Step 1: Expand the equation into standard quadratic form.
$(x-a)(x-c)+2(x-b)(x-d)=0$. Expanding: $x^2-(a+c)x+ac + 2x^2-2(b+d)x+2bd = 0$. Combining: $3x^2-(a+c+2b+2d)x+(ac+2bd)=0$.
Step 2: Evaluate $f(x) = (x-a)(x-c)+2(x-b)(x-d)$ at $x=b$.
At $x=b$: $f(b) = (b-a)(b-c)+2(0)(b-d) = (b-a)(b-c)$. Since $a < b < c$: $b-a > 0$ and $b-c < 0$, so $f(b) < 0$.
Step 3: Evaluate $f$ at $x=d$.
At $x=d$: $f(d) = (d-a)(d-c)+0 = (d-a)(d-c)$. Since $a < c < d$: $d-a > 0$ and $d-c > 0$, so $f(d) > 0$.
Step 4: Apply the Intermediate Value Theorem between $b$ and $d$.
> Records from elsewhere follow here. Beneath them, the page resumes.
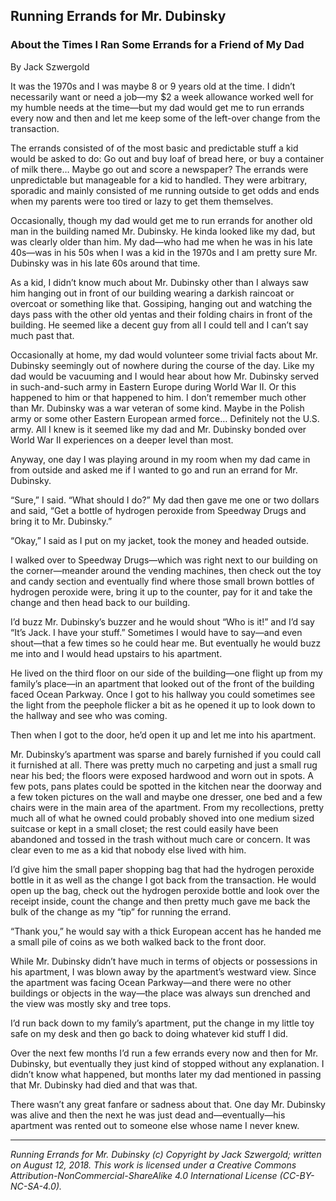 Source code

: ## Running Errands for Mr. Dubinsky
### About the Times I Ran Some Errands for a Friend of My Dad

By Jack Szwergold

It was the 1970s and I was maybe 8 or 9 years old at the time. I didn’t necessarily want or need a job—my $2 a week allowance worked well for my humble needs at the time—but my dad would get me to run errands every now and then and let me keep some of the left-over change from the transaction.

The errands consisted of of the most basic and predictable stuff a kid would be asked to do: Go out and buy loaf of bread here, or buy a container of milk there… Maybe go out and score a newspaper? The errands were unpredictable but manageable for a kid to handled. They were arbitrary, sporadic and mainly consisted of me running outside to get odds and ends when my parents were too tired or lazy to get them themselves.

Occasionally, though my dad would get me to run errands for another old man in the building named Mr. Dubinsky. He kinda looked like my dad, but was clearly older than him. My dad—who had me when he was in his late 40s—was in his 50s when I was a kid in the 1970s and I am pretty sure Mr. Dubinsky was in his late 60s around that time.

As a kid, I didn’t know much about Mr. Dubinsky other than I always saw him hanging out in front of our building wearing a darkish raincoat or overcoat or something like that. Gossiping, hanging out and watching the days pass with the other old yentas and their folding chairs in front of the building. He seemed like a decent guy from all I could tell and I can’t say much past that.

Occasionally at home, my dad would volunteer some trivial facts about Mr. Dubinsky seemingly out of nowhere during the course of the day. Like my dad would be vacuuming and I would hear about how Mr. Dubinsky served in such-and-such army in Eastern Europe during World War II. Or this happened to him or that happened to him. I don’t remember much other than Mr. Dubinsky was a war veteran of some kind. Maybe in the Polish army or some other Eastern European armed force… Definitely not the U.S. army. All I knew is it seemed like my dad and Mr. Dubinsky bonded over World War II experiences on a deeper level than most.

Anyway, one day I was playing around in my room when my dad came in from outside and asked me if I wanted to go and run an errand for Mr. Dubinsky.

“Sure,” I said. “What should I do?” My dad then gave me one or two dollars and said, “Get a bottle of hydrogen peroxide from Speedway Drugs and bring it to Mr. Dubinsky.”

“Okay,” I said as I put on my jacket, took the money and headed outside.

I walked over to Speedway Drugs—which was right next to our building on the corner—meander around the vending machines, then check out the toy and candy section and eventually find where those small brown bottles of hydrogen peroxide were, bring it up to the counter, pay for it and take the change and then head back to our building.

I’d buzz Mr. Dubinsky’s buzzer and he would shout “Who is it!” and I’d say “It’s Jack. I have your stuff.” Sometimes I would have to say—and even shout—that a few times so he could hear me. But eventually he would buzz me into and I would head upstairs to his apartment.

He lived on the third floor on our side of the building—one flight up from my family’s place—in an apartment that looked out of the front of the building faced Ocean Parkway. Once I got to his hallway you could sometimes see the light from the peephole flicker a bit as he opened it up to look down to the hallway and see who was coming.

Then when I got to the door, he’d open it up and let me into his apartment.

Mr. Dubinsky’s apartment was sparse and barely furnished if you could call it furnished at all. There was pretty much no carpeting and just a small rug near his bed; the floors were exposed hardwood and worn out in spots. A few pots, pans plates could be spotted in the kitchen near the doorway and a few token pictures on the wall and maybe one dresser, one bed and a few chairs were in the main area of the apartment. From my recollections, pretty much all of what he owned could probably shoved into one medium sized suitcase or kept in a small closet; the rest could easily have been abandoned and tossed in the trash without much care or concern. It was clear even to me as a kid that nobody else lived with him.

I’d give him the small paper shopping bag that had the hydrogen peroxide bottle in it as well as the change I got back from the transaction. He would open up the bag, check out the hydrogen peroxide bottle and look over the receipt inside, count the change and then pretty much gave me back the bulk of the change as my “tip” for running the errand.

“Thank you,” he would say with a thick European accent has he handed me a small pile of coins as we both walked back to the front door.

While Mr. Dubinsky didn’t have much in terms of objects or possessions in his apartment, I was blown away by the apartment’s westward view. Since the apartment was facing Ocean Parkway—and there were no other buildings or objects in the way—the place was always sun drenched and the view was mostly sky and tree tops.

I’d run back down to my family’s apartment, put the change in my little toy safe on my desk and then go back to doing whatever kid stuff I did.

Over the next few months I’d run a few errands every now and then for Mr. Dubinsky, but eventually they just kind of stopped without any explanation. I didn’t know what happened, but months later my dad mentioned in passing that Mr. Dubinsky had died and that was that.

There wasn’t any great fanfare or sadness about that. One day Mr. Dubinsky was alive and then the next he was just dead and—eventually—his apartment was rented out to someone else whose name I never knew.

***

*Running Errands for Mr. Dubinsky (c) Copyright by Jack Szwergold; written on August 12, 2018. This work is licensed under a Creative Commons Attribution-NonCommercial-ShareAlike 4.0 International License (CC-BY-NC-SA-4.0).*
Since $f$ is a polynomial (continuous), $f(b) < 0$ and $f(d) > 0$ imply there is a root in $(b,d)$. Also, as $x \to -\infty$, $f(x) \to +\infty$ (leading coefficient $3 > 0$), and $f(b) < 0$, so there is another root in $(-\infty, b)$.
Step 5: Confirm the two roots are distinct.
We located one root in $(-\infty, b)$ and another in $(b,d)$. These are disjoint intervals, so the two roots are distinct real numbers.
Step 6: State the final answer.
The equation has real and distinct roots. \[ \boxed{\text{Real and distinct}} \]